An embedding is a fixed-length list of numbers — a vector — that encodes the meaning of a piece of text, code, or other content so that semantically similar inputs land close together in vector space. When you ask an LLM-powered tool "find tests related to this function", it doesn't search for matching strings; it converts both the query and the candidate files into embeddings, then retrieves the nearest neighbours. The numbers themselves are meaningless in isolation. What matters is distance: two embeddings whose vectors are close (measured by cosine similarity or dot product) represent content that means roughly the same thing, even if they share no words.

Why embeddings matter for AI coding agents in 2026

Modern coding agents — Claude, Copilot, Cursor, and similar tools — operate under tight context-window budgets. Embedding-based retrieval is the main mechanism that decides which code fragments even get loaded into that window before the model reads them. Poor retrieval = irrelevant context = wasted tokens and degraded answers. Three patterns where embeddings appear directly in your workflow: Semantic code search. Tools like semantic code search embed your entire codebase at index time. At query time the agent embeds your natural-language question and pulls the k most-similar chunks — typically a few hundred tokens each — into the prompt. The quality of the embedding model directly caps the quality of the retrieved context. RAG pipelines. RAG (Retrieval-Augmented Generation) wraps every LLM call with an embedding-based lookup step. Docs, runbooks, Stack Overflow threads — all pre-embedded, retrieved on demand. Without good embeddings, RAG degrades to keyword search with extra steps. Fine-tuning signal. When you fine-tune a model on your codebase, embeddings from the base model initialise the process.
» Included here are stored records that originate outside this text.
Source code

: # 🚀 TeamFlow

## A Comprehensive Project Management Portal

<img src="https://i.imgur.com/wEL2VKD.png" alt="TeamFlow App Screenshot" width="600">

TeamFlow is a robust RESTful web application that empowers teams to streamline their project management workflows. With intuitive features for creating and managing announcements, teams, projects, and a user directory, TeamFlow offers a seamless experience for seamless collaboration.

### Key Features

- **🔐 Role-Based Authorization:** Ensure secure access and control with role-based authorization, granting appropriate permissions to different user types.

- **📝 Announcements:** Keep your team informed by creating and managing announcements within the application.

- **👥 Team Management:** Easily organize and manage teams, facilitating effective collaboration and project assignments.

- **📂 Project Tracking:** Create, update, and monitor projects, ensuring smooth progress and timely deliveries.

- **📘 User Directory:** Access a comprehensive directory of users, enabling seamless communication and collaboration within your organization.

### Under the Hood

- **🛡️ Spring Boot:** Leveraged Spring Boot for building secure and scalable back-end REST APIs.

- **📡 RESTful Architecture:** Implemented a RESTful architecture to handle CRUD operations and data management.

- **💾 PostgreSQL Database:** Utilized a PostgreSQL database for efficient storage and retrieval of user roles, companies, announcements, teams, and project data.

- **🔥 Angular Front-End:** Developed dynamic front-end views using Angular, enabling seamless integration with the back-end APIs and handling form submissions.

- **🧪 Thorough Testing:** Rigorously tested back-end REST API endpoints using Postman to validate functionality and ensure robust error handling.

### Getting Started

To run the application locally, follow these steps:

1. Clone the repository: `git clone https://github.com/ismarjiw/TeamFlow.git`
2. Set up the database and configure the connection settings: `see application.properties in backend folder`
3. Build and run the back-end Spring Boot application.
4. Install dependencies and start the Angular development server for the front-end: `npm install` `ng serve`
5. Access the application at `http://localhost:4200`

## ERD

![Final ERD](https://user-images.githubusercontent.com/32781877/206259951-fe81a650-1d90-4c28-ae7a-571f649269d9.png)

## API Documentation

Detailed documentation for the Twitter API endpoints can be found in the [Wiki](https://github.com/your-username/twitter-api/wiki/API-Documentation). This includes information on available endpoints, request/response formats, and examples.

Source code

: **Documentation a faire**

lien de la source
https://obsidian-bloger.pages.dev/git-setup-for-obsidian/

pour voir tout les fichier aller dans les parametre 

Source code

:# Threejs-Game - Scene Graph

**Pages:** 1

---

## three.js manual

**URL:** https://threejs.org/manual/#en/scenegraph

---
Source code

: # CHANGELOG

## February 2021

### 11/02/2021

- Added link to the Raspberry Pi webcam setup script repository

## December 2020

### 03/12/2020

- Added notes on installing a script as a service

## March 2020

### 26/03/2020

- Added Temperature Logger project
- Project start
Starting from a strong semantic space means the model needs far fewer gradient steps — and therefore far fewer tokens of training data — to specialise.

The token cost angle

Every embedding call has a token cost. Text-embedding-3-small charges per input token; text-embedding-3-large costs roughly 5× more but produces higher-quality vectors. For a codebase of 500 k tokens, embedding every file costs real money. Chunking strategy (how you split files before embedding) is therefore both a quality and a cost decision: chunks that are too large waste tokens on irrelevant padding; chunks that are too small lose cross-line context. Tokenade's compaction layer reduces the raw token count fed into downstream embedding calls by stripping noisy, repetitive output before it reaches the model — so your vector index stays leaner without sacrificing recall. See reducing AI coding agent token usage for the full picture.

When embeddings are NOT the right tool

  • Exact-match lookups. If you need to find every call site of getUserById, a grep or AST query is faster, cheaper, and perfectly precise. Embeddings trade exactness for semantic breadth; use them when intent matters more than spelling.
  • Tiny, stable codebases. If your repo fits in the model's context window in one shot, you don't need retrieval at all. Load everything and skip the indexing overhead.
  • Real-time streaming data. Embeddings are computed at index time. If your data changes faster than you can re-embed it, the vector index goes stale and retrieval quality degrades.
  • Tasks requiring ordered reasoning. Embedding retrieval is unordered by nature. For problems that require following a chain of logic — "trace the call from endpoint X to database write Y" — a call hierarchy traversal is more reliable.